Infinity plus Infinity
Let $a \in \mathbb{C}$. Ahlfors says we let $a + \infty = \infty$ and $a \cdot \infty = \infty$. But we cannot define $\infty + \infty$ without violating the laws of arithimetic (i.e. field axioms).
I don't see why this is. Don't we have $\infty + \infty = \infty$ by applying the distributive law to $2\cdot \infty$? What am I misunderstanding?
The misunderstanding is assuming that the distributive law applies without exception to the extended arithmetic you're defining here.
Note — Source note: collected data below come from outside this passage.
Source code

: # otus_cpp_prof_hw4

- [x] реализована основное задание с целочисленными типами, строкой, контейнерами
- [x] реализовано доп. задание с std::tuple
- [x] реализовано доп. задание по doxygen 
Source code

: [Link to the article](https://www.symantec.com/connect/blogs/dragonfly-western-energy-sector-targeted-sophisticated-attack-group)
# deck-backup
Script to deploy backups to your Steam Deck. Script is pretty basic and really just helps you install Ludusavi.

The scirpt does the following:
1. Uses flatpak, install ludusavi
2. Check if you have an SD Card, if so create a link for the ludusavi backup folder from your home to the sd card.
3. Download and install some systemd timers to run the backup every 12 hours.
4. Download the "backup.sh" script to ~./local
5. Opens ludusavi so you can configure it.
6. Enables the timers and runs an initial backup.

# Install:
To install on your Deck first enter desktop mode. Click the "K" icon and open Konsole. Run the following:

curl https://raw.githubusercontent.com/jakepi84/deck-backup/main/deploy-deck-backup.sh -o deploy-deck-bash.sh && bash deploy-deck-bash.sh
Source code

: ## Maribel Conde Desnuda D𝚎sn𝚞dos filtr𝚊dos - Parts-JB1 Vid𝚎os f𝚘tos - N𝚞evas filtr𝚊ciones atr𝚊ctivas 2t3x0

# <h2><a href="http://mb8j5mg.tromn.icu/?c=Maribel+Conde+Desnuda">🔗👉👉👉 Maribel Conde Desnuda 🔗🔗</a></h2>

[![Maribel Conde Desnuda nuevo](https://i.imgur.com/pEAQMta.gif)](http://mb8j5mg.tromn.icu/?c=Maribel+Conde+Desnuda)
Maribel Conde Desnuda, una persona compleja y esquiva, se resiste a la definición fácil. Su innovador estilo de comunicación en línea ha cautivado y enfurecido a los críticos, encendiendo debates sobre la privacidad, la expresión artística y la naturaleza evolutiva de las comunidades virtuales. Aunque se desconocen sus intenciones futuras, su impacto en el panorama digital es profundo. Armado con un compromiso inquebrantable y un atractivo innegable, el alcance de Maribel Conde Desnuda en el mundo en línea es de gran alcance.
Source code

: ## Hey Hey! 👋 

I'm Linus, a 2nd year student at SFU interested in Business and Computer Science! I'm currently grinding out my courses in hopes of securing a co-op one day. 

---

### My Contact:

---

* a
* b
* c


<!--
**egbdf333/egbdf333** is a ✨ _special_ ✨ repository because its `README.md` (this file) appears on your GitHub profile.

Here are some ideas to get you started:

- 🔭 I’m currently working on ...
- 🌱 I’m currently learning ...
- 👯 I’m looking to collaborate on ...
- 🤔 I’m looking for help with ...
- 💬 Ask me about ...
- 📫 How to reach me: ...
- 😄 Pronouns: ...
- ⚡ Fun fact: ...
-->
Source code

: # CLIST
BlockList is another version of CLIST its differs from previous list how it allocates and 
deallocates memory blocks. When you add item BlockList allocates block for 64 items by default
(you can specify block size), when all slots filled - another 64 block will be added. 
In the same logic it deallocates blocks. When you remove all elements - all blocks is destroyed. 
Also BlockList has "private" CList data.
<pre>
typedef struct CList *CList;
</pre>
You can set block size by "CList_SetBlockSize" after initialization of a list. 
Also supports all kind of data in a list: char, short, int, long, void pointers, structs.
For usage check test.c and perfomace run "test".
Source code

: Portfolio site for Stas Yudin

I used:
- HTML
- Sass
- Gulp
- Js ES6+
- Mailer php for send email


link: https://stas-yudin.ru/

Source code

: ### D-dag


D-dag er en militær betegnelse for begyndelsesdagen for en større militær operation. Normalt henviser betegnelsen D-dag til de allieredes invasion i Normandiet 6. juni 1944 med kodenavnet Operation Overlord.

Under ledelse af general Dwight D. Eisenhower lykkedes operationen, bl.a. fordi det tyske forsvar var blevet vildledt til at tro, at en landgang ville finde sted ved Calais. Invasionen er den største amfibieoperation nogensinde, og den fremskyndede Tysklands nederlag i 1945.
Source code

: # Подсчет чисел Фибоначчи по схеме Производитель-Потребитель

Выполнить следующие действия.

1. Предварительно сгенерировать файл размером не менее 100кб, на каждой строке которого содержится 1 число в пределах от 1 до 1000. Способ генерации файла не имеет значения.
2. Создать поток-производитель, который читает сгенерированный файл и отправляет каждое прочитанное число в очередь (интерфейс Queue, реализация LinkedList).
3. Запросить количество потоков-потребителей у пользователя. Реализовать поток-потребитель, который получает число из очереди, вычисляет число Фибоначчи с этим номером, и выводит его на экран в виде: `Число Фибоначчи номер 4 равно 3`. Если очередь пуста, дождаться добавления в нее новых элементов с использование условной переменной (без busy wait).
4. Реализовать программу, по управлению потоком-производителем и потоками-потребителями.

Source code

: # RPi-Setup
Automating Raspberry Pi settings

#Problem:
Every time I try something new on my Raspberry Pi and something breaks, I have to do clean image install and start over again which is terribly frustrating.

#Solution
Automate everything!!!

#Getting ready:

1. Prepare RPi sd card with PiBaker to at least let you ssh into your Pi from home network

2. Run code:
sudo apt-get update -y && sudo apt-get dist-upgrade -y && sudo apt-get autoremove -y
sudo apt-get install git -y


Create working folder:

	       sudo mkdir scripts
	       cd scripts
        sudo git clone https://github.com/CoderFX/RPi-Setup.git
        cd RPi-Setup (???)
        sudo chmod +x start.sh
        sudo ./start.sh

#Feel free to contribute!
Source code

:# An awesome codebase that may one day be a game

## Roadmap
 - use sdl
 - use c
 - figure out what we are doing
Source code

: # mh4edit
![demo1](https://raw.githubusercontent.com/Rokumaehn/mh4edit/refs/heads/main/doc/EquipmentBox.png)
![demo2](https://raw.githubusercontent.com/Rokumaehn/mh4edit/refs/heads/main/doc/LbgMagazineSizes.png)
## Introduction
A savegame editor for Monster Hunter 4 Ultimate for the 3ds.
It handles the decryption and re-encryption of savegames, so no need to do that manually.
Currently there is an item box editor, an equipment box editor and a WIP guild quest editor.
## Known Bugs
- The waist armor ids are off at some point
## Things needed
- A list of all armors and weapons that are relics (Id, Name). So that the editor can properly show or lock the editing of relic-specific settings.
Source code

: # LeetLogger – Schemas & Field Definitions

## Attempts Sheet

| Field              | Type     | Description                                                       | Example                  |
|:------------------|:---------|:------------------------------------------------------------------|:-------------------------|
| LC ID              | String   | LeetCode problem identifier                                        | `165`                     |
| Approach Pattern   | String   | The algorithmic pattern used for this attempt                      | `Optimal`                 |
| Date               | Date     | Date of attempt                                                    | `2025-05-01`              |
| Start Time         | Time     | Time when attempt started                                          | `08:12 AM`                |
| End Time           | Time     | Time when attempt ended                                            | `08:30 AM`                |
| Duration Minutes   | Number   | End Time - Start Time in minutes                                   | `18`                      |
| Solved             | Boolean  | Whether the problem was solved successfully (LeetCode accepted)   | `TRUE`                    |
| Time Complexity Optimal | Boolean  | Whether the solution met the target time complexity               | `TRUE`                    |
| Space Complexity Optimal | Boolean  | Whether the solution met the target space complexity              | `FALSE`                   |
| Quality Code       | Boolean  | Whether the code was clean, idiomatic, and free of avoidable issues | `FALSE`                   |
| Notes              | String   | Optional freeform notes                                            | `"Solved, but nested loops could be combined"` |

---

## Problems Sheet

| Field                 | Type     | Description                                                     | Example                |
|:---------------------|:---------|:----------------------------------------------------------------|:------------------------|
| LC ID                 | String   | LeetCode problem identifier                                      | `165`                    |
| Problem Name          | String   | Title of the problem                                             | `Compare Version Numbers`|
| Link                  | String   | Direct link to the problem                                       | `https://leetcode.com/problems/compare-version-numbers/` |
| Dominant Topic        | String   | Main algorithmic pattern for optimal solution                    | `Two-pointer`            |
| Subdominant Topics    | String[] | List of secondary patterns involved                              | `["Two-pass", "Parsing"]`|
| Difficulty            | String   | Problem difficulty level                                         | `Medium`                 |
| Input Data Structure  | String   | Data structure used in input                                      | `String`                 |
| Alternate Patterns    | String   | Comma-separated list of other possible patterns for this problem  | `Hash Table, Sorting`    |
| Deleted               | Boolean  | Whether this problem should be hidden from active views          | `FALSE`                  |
It doesn't, and your reasoning shows why.
Without defining $\infty+\infty$ you can make the field axioms hold to the extent that the expressions in the axioms are defined at all. The point of not defining $\infty+\infty$ is exactly to avoid expressions for which different applications of the field axioms would give multiple inconsistent values.
Ah, but are you sure you have the distributive law? :)
The proof of non-existence is that the arithmetic operations are defined by continuous extension. So, we need to check whether or not the following limit exists: $$ \lim_{(x,y) \mapsto (\infty, \infty)} x + y $$ If it existed, we could compute it by taking the limit a particular path. The first chooses $x=y$, and the second $x=-y$: $$ \lim_{(x,y) \mapsto (\infty, \infty)} x + y = \lim_{x \mapsto \infty} x + x = \infty $$ $$ \lim_{(x,y) \mapsto (\infty, \infty)} x + y = \lim_{x \mapsto \infty} x - x = 0 $$
Assume you had such a $\infty$ consistant with field axioms. Then $ \infty = \infty + \infty \Longrightarrow \infty - \infty = 0$. This follows from the fact that in a field, a unique additive inverse exists for every element, so that also exists for $ \infty$. You wanted to define $\infty = \infty + \infty$, and if we add the additive inverse on both sides, we get $ 0 = \infty + (-\infty) = (\infty + \infty) + (-\infty)$. By associativity, we can swap the brackets on the right to couple $\infty$ with its additive inverse and get $\infty + 0 = \infty$
But then $ 1 = 1 + \infty + (-\infty) = \infty + (-\infty) = 0$, a contradicition.